◆ **What is being asked**:
Examine each line of the data. Copy those that contain the string "Docker".

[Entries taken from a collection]
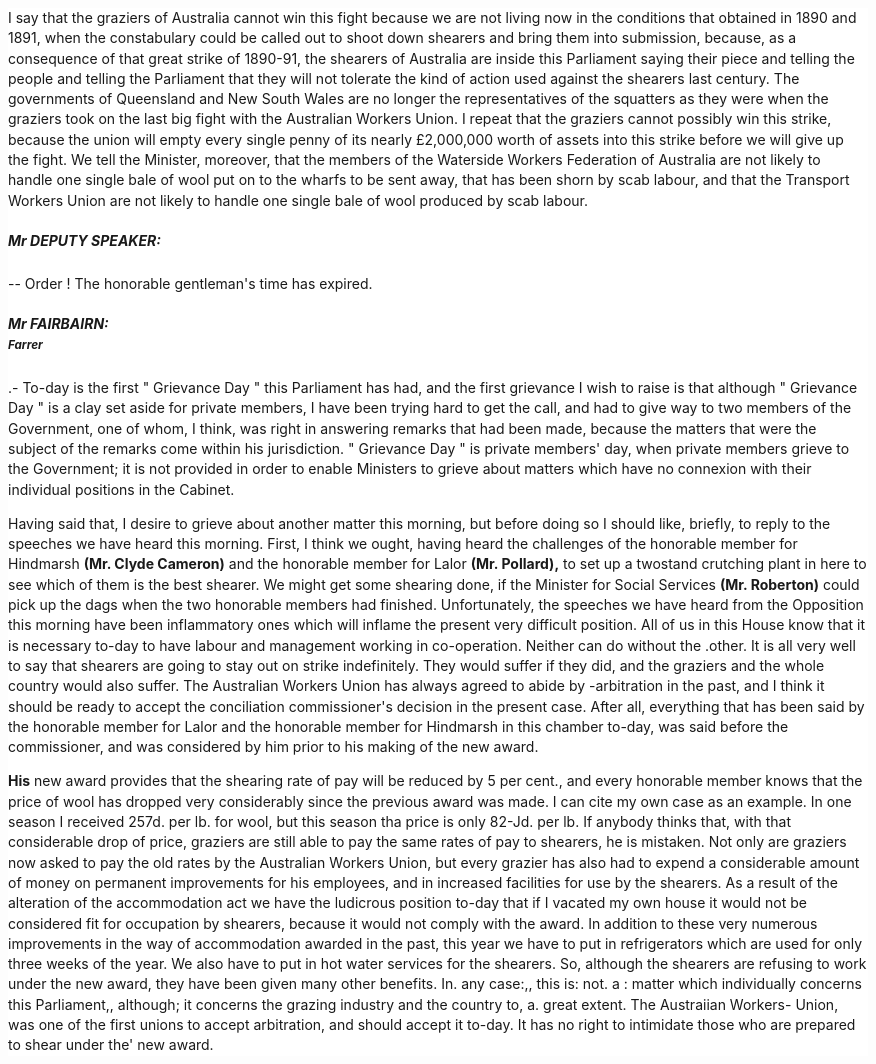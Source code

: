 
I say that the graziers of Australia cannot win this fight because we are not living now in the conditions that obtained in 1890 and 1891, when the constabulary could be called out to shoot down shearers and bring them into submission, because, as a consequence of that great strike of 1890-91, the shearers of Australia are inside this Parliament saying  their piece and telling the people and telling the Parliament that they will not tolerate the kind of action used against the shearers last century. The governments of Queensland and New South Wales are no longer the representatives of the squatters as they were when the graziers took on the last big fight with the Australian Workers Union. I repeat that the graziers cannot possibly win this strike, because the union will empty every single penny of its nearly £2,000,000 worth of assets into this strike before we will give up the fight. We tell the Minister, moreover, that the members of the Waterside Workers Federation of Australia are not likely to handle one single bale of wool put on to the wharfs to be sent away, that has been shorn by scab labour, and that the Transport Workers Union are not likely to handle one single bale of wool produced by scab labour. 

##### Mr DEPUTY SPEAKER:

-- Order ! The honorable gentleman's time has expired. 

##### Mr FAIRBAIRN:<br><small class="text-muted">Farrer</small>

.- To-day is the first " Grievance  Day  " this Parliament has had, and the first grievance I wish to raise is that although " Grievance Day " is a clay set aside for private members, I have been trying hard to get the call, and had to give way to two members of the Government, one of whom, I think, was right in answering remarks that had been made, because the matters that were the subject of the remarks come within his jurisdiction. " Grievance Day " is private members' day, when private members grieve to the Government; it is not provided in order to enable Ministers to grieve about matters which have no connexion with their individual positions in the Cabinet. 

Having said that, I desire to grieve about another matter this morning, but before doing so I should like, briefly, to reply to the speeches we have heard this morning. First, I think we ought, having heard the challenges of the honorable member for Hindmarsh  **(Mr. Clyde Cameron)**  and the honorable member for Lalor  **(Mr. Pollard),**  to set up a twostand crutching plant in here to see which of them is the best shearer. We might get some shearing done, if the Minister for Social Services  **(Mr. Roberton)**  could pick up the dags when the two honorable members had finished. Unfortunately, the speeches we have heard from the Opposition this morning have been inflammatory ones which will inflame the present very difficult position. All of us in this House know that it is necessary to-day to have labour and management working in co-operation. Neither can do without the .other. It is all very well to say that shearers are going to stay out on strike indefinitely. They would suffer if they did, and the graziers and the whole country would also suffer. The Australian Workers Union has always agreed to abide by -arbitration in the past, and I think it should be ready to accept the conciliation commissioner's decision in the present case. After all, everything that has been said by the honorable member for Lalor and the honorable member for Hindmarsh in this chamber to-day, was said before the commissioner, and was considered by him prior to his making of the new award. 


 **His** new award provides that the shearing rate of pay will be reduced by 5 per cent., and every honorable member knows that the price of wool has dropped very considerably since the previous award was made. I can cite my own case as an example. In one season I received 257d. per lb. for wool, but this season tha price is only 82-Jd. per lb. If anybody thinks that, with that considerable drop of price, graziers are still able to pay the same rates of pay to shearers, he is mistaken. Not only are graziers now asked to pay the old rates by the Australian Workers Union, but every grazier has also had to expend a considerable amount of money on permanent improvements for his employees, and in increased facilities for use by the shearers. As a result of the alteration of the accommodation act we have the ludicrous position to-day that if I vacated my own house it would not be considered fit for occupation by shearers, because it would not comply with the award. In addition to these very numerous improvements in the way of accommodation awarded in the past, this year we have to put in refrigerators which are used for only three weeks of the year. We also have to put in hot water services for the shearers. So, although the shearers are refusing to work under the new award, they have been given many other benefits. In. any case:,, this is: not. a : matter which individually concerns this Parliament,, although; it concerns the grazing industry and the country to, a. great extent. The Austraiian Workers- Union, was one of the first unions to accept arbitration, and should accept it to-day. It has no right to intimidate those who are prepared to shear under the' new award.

==

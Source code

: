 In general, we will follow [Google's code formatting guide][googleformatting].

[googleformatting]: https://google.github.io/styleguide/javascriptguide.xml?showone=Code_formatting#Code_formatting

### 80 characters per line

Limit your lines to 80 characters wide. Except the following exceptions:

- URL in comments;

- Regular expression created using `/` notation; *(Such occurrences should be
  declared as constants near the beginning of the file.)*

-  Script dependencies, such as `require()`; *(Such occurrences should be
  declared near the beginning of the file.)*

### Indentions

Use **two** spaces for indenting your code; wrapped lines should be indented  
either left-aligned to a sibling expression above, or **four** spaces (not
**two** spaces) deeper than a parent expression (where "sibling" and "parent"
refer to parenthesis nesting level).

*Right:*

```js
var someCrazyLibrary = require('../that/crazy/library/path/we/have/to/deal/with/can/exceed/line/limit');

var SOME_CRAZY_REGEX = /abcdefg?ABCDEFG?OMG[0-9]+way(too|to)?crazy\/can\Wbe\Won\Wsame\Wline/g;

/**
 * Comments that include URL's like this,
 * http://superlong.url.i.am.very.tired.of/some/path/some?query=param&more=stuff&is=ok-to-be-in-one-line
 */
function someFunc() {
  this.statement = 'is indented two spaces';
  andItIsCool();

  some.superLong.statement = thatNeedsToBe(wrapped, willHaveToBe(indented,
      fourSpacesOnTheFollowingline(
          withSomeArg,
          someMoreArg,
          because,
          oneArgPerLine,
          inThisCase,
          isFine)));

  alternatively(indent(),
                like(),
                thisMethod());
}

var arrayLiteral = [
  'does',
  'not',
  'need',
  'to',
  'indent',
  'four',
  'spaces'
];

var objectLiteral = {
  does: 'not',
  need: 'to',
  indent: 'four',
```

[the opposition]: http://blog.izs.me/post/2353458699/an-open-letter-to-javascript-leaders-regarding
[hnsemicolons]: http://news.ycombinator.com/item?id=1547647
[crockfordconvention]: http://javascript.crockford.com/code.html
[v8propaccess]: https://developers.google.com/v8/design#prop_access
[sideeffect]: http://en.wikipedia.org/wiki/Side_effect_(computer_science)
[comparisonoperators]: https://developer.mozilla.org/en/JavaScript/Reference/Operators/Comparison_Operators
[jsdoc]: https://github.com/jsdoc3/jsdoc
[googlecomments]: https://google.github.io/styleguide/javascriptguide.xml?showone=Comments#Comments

--

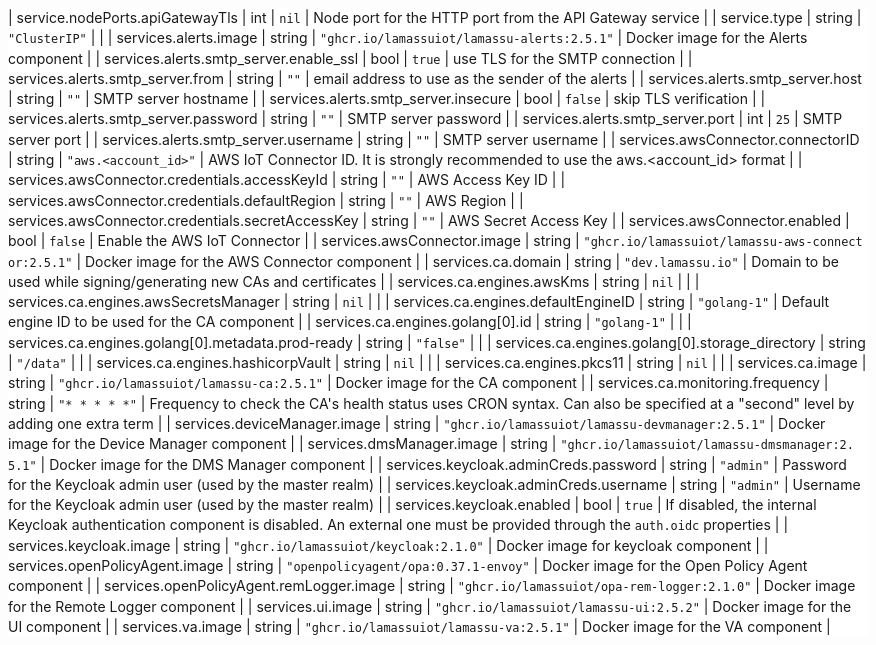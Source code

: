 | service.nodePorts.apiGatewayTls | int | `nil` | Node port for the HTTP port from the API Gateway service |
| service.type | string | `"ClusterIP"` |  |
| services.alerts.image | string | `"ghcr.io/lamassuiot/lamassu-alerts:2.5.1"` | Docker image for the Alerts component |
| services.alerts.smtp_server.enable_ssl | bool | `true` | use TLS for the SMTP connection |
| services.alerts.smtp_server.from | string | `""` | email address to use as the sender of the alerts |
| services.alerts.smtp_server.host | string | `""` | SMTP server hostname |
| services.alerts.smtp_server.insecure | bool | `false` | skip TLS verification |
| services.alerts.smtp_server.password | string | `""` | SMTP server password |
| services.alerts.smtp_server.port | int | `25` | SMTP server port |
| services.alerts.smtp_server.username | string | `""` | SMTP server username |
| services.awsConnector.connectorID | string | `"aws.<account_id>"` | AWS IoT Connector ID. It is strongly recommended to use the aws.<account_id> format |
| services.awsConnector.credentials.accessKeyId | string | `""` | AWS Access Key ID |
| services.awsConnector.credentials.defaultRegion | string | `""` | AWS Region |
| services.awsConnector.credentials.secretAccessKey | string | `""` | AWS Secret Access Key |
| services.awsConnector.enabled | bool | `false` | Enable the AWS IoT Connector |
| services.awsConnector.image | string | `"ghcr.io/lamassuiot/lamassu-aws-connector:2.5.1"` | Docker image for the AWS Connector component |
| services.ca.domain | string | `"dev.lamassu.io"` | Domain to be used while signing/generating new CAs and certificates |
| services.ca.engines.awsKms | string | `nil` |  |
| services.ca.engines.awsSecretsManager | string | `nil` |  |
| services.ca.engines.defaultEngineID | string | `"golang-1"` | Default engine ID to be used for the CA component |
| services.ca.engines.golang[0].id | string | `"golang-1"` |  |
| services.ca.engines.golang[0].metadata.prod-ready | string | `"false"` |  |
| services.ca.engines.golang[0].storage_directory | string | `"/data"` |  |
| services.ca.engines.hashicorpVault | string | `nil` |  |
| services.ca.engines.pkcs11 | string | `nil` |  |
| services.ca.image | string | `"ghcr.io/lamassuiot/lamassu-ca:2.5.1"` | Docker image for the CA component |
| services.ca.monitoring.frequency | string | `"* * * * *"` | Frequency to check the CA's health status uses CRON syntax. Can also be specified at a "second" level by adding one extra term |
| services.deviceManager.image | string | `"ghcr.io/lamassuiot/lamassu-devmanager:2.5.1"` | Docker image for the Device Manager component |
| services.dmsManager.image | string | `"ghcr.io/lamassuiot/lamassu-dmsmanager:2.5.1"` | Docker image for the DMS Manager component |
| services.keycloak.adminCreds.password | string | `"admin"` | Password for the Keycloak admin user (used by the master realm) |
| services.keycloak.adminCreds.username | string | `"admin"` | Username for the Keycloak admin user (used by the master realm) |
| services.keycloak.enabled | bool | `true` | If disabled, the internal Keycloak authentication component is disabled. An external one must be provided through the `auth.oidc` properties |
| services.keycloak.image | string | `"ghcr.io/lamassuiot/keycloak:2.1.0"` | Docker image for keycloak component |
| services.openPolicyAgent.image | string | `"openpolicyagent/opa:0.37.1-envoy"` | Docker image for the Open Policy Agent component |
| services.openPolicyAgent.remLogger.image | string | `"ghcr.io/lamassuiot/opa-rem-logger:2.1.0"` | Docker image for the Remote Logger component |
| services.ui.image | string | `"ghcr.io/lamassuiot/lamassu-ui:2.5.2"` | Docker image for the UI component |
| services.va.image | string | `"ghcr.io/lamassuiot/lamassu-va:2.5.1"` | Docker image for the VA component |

◆ **Exercise result**:
| services.alerts.image | string | `"ghcr.io/lamassuiot/lamassu-alerts:2.5.1"` | Docker image for the Alerts component |
| services.awsConnector.image | string | `"ghcr.io/lamassuiot/lamassu-aws-connector:2.5.1"` | Docker image for the AWS Connector component |
| services.ca.image | string | `"ghcr.io/lamassuiot/lamassu-ca:2.5.1"` | Docker image for the CA component |
| services.deviceManager.image | string | `"ghcr.io/lamassuiot/lamassu-devmanager:2.5.1"` | Docker image for the Device Manager component |
| services.dmsManager.image | string | `"ghcr.io/lamassuiot/lamassu-dmsmanager:2.5.1"` | Docker image for the DMS Manager component |
| services.keycloak.image | string | `"ghcr.io/lamassuiot/keycloak:2.1.0"` | Docker image for keycloak component |
| services.openPolicyAgent.image | string | `"openpolicyagent/opa:0.37.1-envoy"` | Docker image for the Open Policy Agent component |
| services.openPolicyAgent.remLogger.image | string | `"ghcr.io/lamassuiot/opa-rem-logger:2.1.0"` | Docker image for the Remote Logger component |
| services.ui.image | string | `"ghcr.io/lamassuiot/lamassu-ui:2.5.2"` | Docker image for the UI component |
| services.va.image | string | `"ghcr.io/lamassuiot/lamassu-va:2.5.1"` | Docker image for the VA component |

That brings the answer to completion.